Être malade de littérature (Enrique Vila-Matas)
Conclusion
Extrait de l'introduction
Dans un livre récent, L’Ordre matériel du savoir. Comment les savants travaillent, Françoise Waquet se propose de rendre visibles les techniques intellectuelles très complexes dont disposent les chercheurs, les lettrés et les savants dans leur travail (plus concrètement, « les outils employés pour repérer et traiter l’information, pour produire et transmettre le savoir, outils qui réfèrent à l’écrit, à l’imprimé, à l’image, au numérique ») et de contribuer ainsi à une « histoire matérielle de la culture savante » et à une « archéologie des techniques intellectuelles ». Mon objectif est similaire puisque je souhaiterais proposer ici une théorie de la lecture qui, contrairement à la plupart des théories proposées depuis les années 1970, repose davantage sur les traces concrètes et matérielles de la lecture ; cette théorie correspond plus exactement à une analyse historique et littéraire du carnet de lecture. Tout au long de ce livre le carnet sera envisagé simultanément ou alternativement : comme un objet très important dans la vie des lettrés, comme un support de la lecture qui peut prendre la forme concrète d’un cahier ou d’une fiche, comme une trace ou une note de lecture, comme un geste (un geste particulier de lecture : celui qu’effectue le lecteur qui lit un texte et qui s’arrête, à un moment donné, parce qu’une certaine phrase l’intéresse ou le bouleverse, et qu’il a envie de la prélever et de la recopier dans un carnet ; c’est le geste de l’extrait), comme une disposition qui insiste plus particulièrement sur le rôle que joue l’institution scolaire dans l’utilisation et la transmission de cet objet intellectuel, comme une pratique qui renvoie à un ensemble de gestes de lecture et, plus généralement, à un comportement de lecteur, comme une représentation parce que les lettrés travaillent également avec l’image qu’ils se font du travail et des oeuvres de leurs confères, soit enfin comme une posture puisque le carnet, surtout quand il est écrit en vue de la publication, est un instrument essentiel de la construction d’une image auctoriale et d’une autobiographique intellectuelle.
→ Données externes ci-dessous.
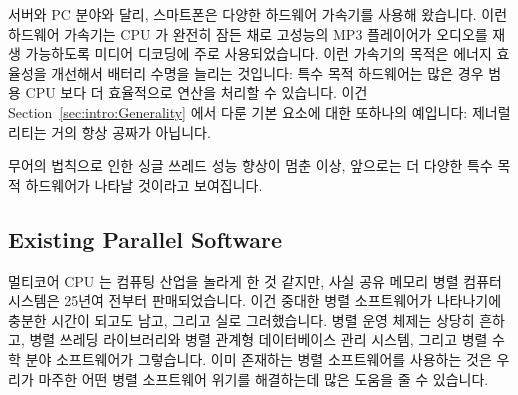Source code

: 서버와 PC 분야와 달리, 스마트폰은 다양한 하드웨어 가속기를 사용해 왔습니다.
이런 하드웨어 가속기는 CPU 가 완전히 잠든 채로 고성능의 MP3 플레이어가 오디오를
재생 가능하도록 미디어 디코딩에 주로 사용되었습니다.
이런 가속기의 목적은 에너지 효율성을 개선해서 배터리 수명을 늘리는 것입니다:
특수 목적 하드웨어는 많은 경우 범용 CPU 보다 더 효율적으로 연산을 처리할 수
있습니다.
이건 Section~\ref{sec:intro:Generality} 에서 다룬 기본 요소에 대한 또하나의
예입니다: 제너럴리티는 거의 항상 공짜가 아닙니다.

무어의 법칙으로 인한 싱글 쓰레드 성능 향상이 멈춘 이상, 앞으로는 더 다양한 특수
목적 하드웨어가 나타날 것이라고 보여집니다.

\iffalse
Unlike the server and PC arena, smartphones have long used a wide
variety of hardware accelerators.
These hardware accelerators are often used for media decoding,
so much so that a high-end MP3 player might be able to play audio
for several minutes---with its CPU fully powered off the entire time.
The purpose of these accelerators is to improve energy efficiency
and thus extend battery life: special purpose hardware can often
compute more efficiently than can a general-purpose CPU.
This is another example of the principle called out in
Section~\ref{sec:intro:Generality}: Generality is almost never free.

Nevertheless, given the end of Moore's-Law-induced single-threaded
performance increases, it seems safe to predict that there will
be an increasing variety of special-purpose hardware going forward.
\fi

\subsection{Existing Parallel Software}
\label{sec:cpu:Existing Parallel Software}

멀티코어 CPU 는 컴퓨팅 산업을 놀라게 한 것 같지만, 사실 공유 메모리 병렬 컴퓨터
시스템은 25년여 전부터 판매되었습니다.
이건 중대한 병렬 소프트웨어가 나타나기에 충분한 시간이 되고도 남고, 그리고 실로
그러했습니다.
병렬 운영 체제는 상당히 흔하고, 병렬 쓰레딩 라이브러리와 병렬 관계형
데이터베이스 관리 시스템, 그리고 병렬 수학 분야 소프트웨어가 그렇습니다.
이미 존재하는 병렬 소프트웨어를 사용하는 것은 우리가 마주한 어떤 병렬
소프트웨어 위기를 해결하는데 많은 도움을 줄 수 있습니다.

\iffalse
Although multicore CPUs seem to have taken the computing industry
by surprise, the fact remains that shared-memory parallel computer
systems have been commercially available for more than a quarter
century.
This is more than enough time for significant parallel software
to make its appearance, and it indeed has.
Parallel operating systems are quite commonplace, as are parallel
threading libraries, parallel relational database management systems, 
and parallel numerical software.
Use of existing parallel software can go a long ways towards solving any
parallel-software crisis we might encounter.
\fi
Le carnet est donc envisagé ici tantôt comme un objet matériel, tantôt comme un objet mental ou comme l’effet d’une construction littéraire très complexe qui peut être le résultat de l’écrivain lui-même (quand celui-ci écrit le carnet comme une oeuvre lisible et publiable) ou de l’éditeur (qui choisit et construit un objet « littéraire » publiable à partir de l’objet matériel).